● WHAT TO PRODUCE
Nothing in the records should differ when they are repeated. Restate them word for word.

════════════════════

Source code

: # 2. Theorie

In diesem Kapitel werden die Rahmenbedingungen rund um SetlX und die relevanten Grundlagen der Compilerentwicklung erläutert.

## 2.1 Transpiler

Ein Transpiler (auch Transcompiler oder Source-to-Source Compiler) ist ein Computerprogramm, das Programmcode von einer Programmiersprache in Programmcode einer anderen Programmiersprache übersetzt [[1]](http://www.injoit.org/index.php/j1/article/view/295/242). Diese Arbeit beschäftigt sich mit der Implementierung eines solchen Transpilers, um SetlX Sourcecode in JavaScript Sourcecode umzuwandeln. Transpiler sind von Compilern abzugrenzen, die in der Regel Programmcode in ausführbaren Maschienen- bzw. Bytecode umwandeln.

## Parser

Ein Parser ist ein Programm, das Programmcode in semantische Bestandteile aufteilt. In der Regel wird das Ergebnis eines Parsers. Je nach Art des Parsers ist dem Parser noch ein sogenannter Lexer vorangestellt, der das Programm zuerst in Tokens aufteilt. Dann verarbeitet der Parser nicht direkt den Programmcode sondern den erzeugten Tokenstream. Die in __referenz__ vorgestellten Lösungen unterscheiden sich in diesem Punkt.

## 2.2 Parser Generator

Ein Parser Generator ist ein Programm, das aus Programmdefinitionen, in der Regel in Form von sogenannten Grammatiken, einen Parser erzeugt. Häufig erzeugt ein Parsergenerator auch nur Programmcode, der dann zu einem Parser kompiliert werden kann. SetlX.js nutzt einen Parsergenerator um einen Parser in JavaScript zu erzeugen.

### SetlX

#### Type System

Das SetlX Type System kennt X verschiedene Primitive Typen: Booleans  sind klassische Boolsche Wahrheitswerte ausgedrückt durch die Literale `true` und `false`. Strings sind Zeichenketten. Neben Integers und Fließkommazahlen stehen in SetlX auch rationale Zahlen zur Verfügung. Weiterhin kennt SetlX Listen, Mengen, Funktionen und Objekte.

════════════════════

● PROBLEM SOLUTION
Source code

: # 2. Theorie

In diesem Kapitel werden die Rahmenbedingungen rund um SetlX und die relevanten Grundlagen der Compilerentwicklung erläutert.

## 2.1 Transpiler

Ein Transpiler (auch Transcompiler oder Source-to-Source Compiler) ist ein Computerprogramm, das Programmcode von einer Programmiersprache in Programmcode einer anderen Programmiersprache übersetzt [[1]](http://www.injoit.org/index.php/j1/article/view/295/242). Diese Arbeit beschäftigt sich mit der Implementierung eines solchen Transpilers, um SetlX Sourcecode in JavaScript Sourcecode umzuwandeln. Transpiler sind von Compilern abzugrenzen, die in der Regel Programmcode in ausführbaren Maschienen- bzw. Bytecode umwandeln.

## Parser

Ein Parser ist ein Programm, das Programmcode in semantische Bestandteile aufteilt. In der Regel wird das Ergebnis eines Parsers. Je nach Art des Parsers ist dem Parser noch ein sogenannter Lexer vorangestellt, der das Programm zuerst in Tokens aufteilt. Dann verarbeitet der Parser nicht direkt den Programmcode sondern den erzeugten Tokenstream. Die in __referenz__ vorgestellten Lösungen unterscheiden sich in diesem Punkt.

## 2.2 Parser Generator

Ein Parser Generator ist ein Programm, das aus Programmdefinitionen, in der Regel in Form von sogenannten Grammatiken, einen Parser erzeugt. Häufig erzeugt ein Parsergenerator auch nur Programmcode, der dann zu einem Parser kompiliert werden kann. SetlX.js nutzt einen Parsergenerator um einen Parser in JavaScript zu erzeugen.

### SetlX

#### Type System

Das SetlX Type System kennt X verschiedene Primitive Typen: Booleans  sind klassische Boolsche Wahrheitswerte ausgedrückt durch die Literale `true` und `false`. Strings sind Zeichenketten. Neben Integers und Fließkommazahlen stehen in SetlX auch rationale Zahlen zur Verfügung. Weiterhin kennt SetlX Listen, Mengen, Funktionen und Objekte.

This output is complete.